In contrast, a shift for me began incrementally in mid-life, perhaps first with the growing suspicion that the unchanging truths needed to be paired with a growing number of far more dynamic but neglected ones: the interface between cosmogenesis and spirituality; the fallacy of the sacred/profane distinction; the transcending of the cognitive/theological by the aesthetic/mystical; the priority of the experiential over the propositional; the longing for living immanence over distant transcendence; the crippling impact of confining You to the subject/object structure; the priority of You as Lover rather than judge. While in my later decades the Christ remained central for me, his core meaning would seismically shift from various substitutionary atonement theories to encompassing incarnation, from the removed god-man to transformative harbinger of all finite beloveds. First via thinking of the head (theology) and then engagement of the heart (mysticism), the faith as wondrous unfolding would supplant the immutable.
So why have I pressed on rather than prudently retreating into safety? Perhaps two things have transpired across the years. First, having found numerous images and theologies for You to be confining as my cosmos and consciousness opened, I gradually assented to Your expansiveness. Indeed, was it even possible to overdraw depictions of You, Ineffable One, Iconoclastic One? And if not, why the lingering fear of risk?

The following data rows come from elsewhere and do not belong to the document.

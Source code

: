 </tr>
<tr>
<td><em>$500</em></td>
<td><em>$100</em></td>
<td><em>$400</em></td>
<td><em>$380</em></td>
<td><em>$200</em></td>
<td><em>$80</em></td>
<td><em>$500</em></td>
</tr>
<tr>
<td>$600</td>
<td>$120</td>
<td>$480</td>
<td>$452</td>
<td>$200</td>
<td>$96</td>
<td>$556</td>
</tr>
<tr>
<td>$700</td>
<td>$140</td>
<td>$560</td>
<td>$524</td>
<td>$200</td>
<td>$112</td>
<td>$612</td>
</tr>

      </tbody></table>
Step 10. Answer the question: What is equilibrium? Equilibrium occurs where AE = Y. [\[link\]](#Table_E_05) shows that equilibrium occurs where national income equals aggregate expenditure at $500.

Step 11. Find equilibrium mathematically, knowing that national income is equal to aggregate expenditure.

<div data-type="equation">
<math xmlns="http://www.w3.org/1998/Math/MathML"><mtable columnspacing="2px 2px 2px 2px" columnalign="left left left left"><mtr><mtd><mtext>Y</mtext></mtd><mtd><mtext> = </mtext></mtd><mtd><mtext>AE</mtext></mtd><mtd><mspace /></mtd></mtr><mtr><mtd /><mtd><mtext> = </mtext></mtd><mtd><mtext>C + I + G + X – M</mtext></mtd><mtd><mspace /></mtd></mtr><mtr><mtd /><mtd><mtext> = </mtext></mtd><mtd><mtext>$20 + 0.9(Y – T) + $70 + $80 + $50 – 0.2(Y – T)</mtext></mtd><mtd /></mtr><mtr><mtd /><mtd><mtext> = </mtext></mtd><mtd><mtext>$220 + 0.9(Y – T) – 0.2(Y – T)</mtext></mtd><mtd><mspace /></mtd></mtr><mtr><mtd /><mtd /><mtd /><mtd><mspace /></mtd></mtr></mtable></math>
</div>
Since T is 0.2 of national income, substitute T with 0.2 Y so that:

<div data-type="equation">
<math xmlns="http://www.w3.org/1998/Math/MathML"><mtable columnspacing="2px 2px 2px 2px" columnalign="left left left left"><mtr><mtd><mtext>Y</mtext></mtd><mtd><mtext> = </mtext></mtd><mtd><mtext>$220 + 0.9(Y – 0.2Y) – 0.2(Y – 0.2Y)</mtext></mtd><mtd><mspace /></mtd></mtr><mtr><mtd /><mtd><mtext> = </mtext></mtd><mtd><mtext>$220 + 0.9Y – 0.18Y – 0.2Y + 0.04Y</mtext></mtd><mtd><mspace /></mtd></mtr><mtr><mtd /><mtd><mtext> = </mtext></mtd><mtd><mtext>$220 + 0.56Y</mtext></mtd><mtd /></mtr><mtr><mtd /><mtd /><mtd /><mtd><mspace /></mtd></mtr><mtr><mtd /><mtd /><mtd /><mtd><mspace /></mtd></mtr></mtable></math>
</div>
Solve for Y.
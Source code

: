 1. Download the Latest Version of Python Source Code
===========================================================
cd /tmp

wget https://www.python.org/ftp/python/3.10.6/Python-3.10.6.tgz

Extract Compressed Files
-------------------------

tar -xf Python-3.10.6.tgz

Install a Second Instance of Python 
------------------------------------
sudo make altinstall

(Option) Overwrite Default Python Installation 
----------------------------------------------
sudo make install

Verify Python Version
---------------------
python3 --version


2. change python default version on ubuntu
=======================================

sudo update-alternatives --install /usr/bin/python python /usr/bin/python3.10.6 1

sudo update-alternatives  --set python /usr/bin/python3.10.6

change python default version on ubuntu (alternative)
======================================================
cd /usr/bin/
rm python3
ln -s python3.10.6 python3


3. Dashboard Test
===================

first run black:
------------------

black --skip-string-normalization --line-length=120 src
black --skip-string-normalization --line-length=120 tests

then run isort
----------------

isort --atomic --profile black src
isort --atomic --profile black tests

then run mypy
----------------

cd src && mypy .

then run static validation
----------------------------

A second development has been a turn to the experiential (including the subjective). In my anecdotage I experience unprecedentedly the supplanting of a vacuous night sky by Your orchestrations of the spheres; I experience human love as harbinger of You who are Love (I Jn 4:8,16); I experience in music overtones of You who are Beauty Itself; I experience Your hope in Earth’s “dry and weary land without water” (Ps 63:1); I episodically experience my own Depth and Ground as . . . You. While amid my journey’s revolution I continue to unfold fewer and fewer of yore’s verities, I cannot but open and cleave to You in Your awesomeness more fiercely still. More than an ancient depositum, You, O Lover, are a wild and exploratory adventure! And despite still occasionally beset by hesitation, I cannot but forge on. I embrace the risk of the Indescribable You over some sure thing largely shaped by human contrivance. Rather than a construct of religious comfort, my agency opts for the wide-openness of You and Your transformative drama.
In conclusion, O Lover, I confess that the greatest risk of all may well be the fetish of immutability, safety and certitude, and most of the time it is one which I choose to reject.